Collected data entries:

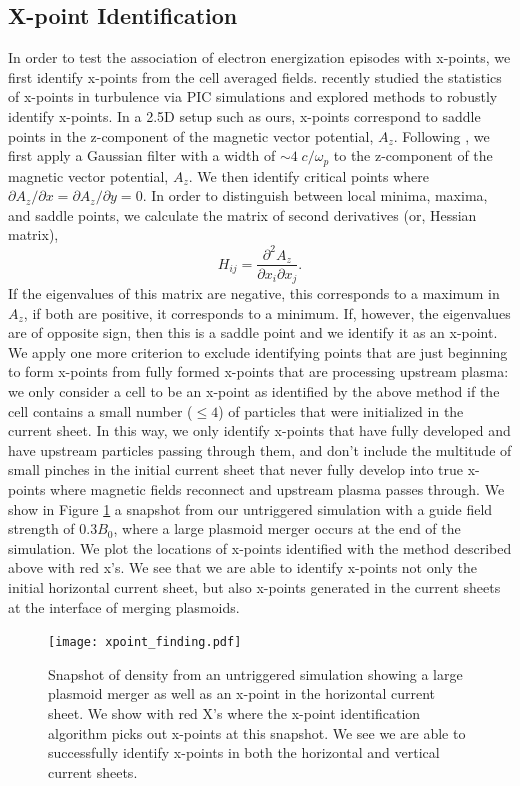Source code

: \documentclass[iop,twocolappendix]{emulateapj}
\begin{document}
\subsection{X-point Identification} \label{xpoint_id}
In order to test the association of electron energization episodes with x-points, we first identify x-points from the cell averaged fields.  \citet{haggerty2017} recently studied the statistics of x-points in turbulence via PIC simulations and explored methods to robustly identify x-points.  In a 2.5D setup such as ours, x-points correspond to saddle points in the z-component of the magnetic vector potential, $A_{z}$.  Following \citet{haggerty2017}, we first apply a Gaussian filter with a width of $\sim 4 \; c/\omega_{p}$ to the z-component of the magnetic vector potential, $A_{z}$.  We then identify critical points where $\partial A_{z}/\partial x=\partial A_{z}/\partial y=0$.  In order to distinguish between local minima, maxima, and saddle points, we calculate the matrix of second derivatives (or, Hessian matrix), 
$$H_{ij}=\frac{\partial^{2} A_{z}}{\partial x_{i} \partial x_{j}}.$$  If the eigenvalues of this matrix are negative, this corresponds to a maximum in $A_{z}$, if both are positive, it corresponds to a minimum.  If, however, the eigenvalues are of opposite sign, then this is a saddle point and we identify it as an x-point.  We apply one more criterion to exclude identifying points that are just beginning to form x-points from fully formed x-points that are processing upstream plasma: we only consider a cell to be an x-point as identified by the above method if the cell contains a small number ($\leq 4$) of particles that were initialized in the current sheet.  In this way, we only identify x-points that have fully developed and have upstream particles passing through them, and don't include the multitude of small pinches in the initial current sheet that never fully develop into true x-points where magnetic fields reconnect and upstream plasma passes through.   We show in Figure \ref{xpoint_finding} a snapshot from our untriggered simulation with a guide field strength of $0.3 B_{0}$, where a large plasmoid merger occurs at the end of the simulation.  We plot the locations of x-points identified with the method described above with red x's.  We see that we are able to identify x-points not only the initial horizontal current sheet, but also x-points generated in the current sheets at the interface of merging plasmoids.


 \begin{figure}[htp]
 	
 	\texttt{[image: xpoint\_finding.pdf]}
 	\caption{Snapshot of density from an untriggered simulation showing a large plasmoid merger as well as an x-point in the horizontal current sheet.  We show with red X's where the x-point identification algorithm picks out x-points at this snapshot.  We see we are able to successfully identify x-points in both the horizontal and vertical current sheets.}
 	\label{xpoint_finding}
 \end{figure}
\end{document}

Requirement
Each entry should appear again exactly as written, pictures excluded.

Response area
Source code

: \documentclass[iop,twocolappendix]{emulateapj}
\begin{document}
\subsection{X-point Identification} \label{xpoint_id}
In order to test the association of electron energization episodes with x-points, we first identify x-points from the cell averaged fields.  \citet{haggerty2017} recently studied the statistics of x-points in turbulence via PIC simulations and explored methods to robustly identify x-points.  In a 2.5D setup such as ours, x-points correspond to saddle points in the z-component of the magnetic vector potential, $A_{z}$.  Following \citet{haggerty2017}, we first apply a Gaussian filter with a width of $\sim 4 \; c/\omega_{p}$ to the z-component of the magnetic vector potential, $A_{z}$.  We then identify critical points where $\partial A_{z}/\partial x=\partial A_{z}/\partial y=0$.  In order to distinguish between local minima, maxima, and saddle points, we calculate the matrix of second derivatives (or, Hessian matrix), 
$$H_{ij}=\frac{\partial^{2} A_{z}}{\partial x_{i} \partial x_{j}}.$$  If the eigenvalues of this matrix are negative, this corresponds to a maximum in $A_{z}$, if both are positive, it corresponds to a minimum.  If, however, the eigenvalues are of opposite sign, then this is a saddle point and we identify it as an x-point.  We apply one more criterion to exclude identifying points that are just beginning to form x-points from fully formed x-points that are processing upstream plasma: we only consider a cell to be an x-point as identified by the above method if the cell contains a small number ($\leq 4$) of particles that were initialized in the current sheet.  In this way, we only identify x-points that have fully developed and have upstream particles passing through them, and don't include the multitude of small pinches in the initial current sheet that never fully develop into true x-points where magnetic fields reconnect and upstream plasma passes through.   We show in Figure \ref{xpoint_finding} a snapshot from our untriggered simulation with a guide field strength of $0.3 B_{0}$, where a large plasmoid merger occurs at the end of the simulation.  We plot the locations of x-points identified with the method described above with red x's.  We see that we are able to identify x-points not only the initial horizontal current sheet, but also x-points generated in the current sheets at the interface of merging plasmoids.


 \begin{figure}[htp]
 	
 	\texttt{[image: xpoint\_finding.pdf]}
 	\caption{Snapshot of density from an untriggered simulation showing a large plasmoid merger as well as an x-point in the horizontal current sheet.  We show with red X's where the x-point identification algorithm picks out x-points at this snapshot.  We see we are able to successfully identify x-points in both the horizontal and vertical current sheets.}
 	\label{xpoint_finding}
 \end{figure}
\end{document}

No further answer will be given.